* _Work task_: Using the material below, tally each line with the string "Documentation" and report only the total.
########################################
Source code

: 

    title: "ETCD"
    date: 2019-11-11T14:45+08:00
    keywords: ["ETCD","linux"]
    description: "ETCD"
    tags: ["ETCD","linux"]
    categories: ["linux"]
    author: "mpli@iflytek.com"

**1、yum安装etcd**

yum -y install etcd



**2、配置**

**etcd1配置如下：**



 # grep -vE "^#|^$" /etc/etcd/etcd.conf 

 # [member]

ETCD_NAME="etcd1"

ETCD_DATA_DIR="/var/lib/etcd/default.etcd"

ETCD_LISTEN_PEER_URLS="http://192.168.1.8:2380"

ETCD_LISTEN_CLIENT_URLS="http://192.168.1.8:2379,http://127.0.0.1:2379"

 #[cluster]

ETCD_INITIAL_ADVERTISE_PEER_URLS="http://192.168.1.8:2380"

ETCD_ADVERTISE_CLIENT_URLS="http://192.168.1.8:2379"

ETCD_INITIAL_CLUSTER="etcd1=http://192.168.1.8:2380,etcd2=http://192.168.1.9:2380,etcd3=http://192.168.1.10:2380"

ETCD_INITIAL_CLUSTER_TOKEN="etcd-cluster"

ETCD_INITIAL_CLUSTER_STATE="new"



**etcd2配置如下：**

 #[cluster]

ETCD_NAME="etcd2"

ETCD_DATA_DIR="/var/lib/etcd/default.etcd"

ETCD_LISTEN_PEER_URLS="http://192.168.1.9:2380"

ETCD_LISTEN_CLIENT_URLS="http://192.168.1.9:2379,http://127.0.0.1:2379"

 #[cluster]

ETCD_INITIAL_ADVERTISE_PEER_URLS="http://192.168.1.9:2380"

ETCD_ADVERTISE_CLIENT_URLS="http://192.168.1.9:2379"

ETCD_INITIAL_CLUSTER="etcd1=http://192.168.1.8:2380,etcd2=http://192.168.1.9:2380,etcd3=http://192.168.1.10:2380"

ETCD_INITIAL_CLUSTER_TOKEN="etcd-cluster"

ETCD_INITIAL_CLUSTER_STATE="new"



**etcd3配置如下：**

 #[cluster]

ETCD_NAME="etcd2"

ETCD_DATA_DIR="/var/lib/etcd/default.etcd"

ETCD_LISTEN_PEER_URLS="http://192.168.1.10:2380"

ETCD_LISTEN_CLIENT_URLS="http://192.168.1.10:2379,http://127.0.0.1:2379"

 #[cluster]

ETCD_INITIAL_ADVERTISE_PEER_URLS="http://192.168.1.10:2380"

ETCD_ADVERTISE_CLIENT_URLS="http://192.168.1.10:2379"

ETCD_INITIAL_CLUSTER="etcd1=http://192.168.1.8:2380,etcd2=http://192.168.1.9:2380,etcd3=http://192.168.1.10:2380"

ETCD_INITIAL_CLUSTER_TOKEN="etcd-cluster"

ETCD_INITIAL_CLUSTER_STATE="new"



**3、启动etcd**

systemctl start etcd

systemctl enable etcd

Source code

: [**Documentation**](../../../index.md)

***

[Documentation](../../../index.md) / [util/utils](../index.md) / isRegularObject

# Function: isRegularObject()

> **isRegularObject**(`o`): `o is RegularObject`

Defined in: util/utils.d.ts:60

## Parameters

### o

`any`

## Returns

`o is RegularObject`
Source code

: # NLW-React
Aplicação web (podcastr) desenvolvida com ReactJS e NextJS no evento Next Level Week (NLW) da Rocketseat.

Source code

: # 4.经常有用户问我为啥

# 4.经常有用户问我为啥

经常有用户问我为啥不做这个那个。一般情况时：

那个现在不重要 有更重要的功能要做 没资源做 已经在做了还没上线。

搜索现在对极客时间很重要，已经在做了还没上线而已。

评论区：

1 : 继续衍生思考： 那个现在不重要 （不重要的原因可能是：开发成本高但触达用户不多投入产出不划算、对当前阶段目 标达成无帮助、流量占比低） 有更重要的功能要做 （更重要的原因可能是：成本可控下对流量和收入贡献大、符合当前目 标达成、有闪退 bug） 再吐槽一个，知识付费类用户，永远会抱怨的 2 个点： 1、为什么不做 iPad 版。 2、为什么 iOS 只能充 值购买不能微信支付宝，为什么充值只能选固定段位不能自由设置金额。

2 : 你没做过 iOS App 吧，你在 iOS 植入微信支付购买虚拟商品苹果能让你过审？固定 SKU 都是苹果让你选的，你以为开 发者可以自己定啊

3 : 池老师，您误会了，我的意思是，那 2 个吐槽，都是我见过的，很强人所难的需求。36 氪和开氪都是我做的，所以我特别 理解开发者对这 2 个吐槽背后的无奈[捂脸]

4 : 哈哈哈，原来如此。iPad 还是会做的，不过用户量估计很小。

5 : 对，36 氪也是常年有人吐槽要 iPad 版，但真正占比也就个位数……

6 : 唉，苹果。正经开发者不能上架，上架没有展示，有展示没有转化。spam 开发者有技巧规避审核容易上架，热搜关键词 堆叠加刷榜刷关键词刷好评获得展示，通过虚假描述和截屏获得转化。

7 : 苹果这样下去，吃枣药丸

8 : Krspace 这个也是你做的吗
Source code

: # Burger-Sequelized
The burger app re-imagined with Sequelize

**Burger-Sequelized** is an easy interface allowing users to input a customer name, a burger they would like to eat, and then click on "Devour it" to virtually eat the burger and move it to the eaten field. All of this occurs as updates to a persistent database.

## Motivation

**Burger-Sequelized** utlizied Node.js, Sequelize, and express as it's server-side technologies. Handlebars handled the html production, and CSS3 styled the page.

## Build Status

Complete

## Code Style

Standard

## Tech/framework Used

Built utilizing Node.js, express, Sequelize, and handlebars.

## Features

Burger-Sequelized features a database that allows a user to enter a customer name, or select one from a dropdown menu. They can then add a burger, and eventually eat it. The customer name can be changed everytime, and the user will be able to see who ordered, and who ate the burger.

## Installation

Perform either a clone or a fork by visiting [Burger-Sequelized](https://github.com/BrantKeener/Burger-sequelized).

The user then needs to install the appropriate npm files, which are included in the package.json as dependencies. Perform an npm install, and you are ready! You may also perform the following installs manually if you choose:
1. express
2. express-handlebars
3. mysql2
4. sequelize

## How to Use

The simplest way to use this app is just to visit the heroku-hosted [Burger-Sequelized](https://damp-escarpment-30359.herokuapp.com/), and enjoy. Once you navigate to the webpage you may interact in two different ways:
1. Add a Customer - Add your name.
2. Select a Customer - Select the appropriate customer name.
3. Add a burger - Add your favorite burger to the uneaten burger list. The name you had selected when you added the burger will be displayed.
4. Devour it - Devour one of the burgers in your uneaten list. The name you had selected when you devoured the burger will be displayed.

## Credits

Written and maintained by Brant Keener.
########################################
* _Exercise response_: 2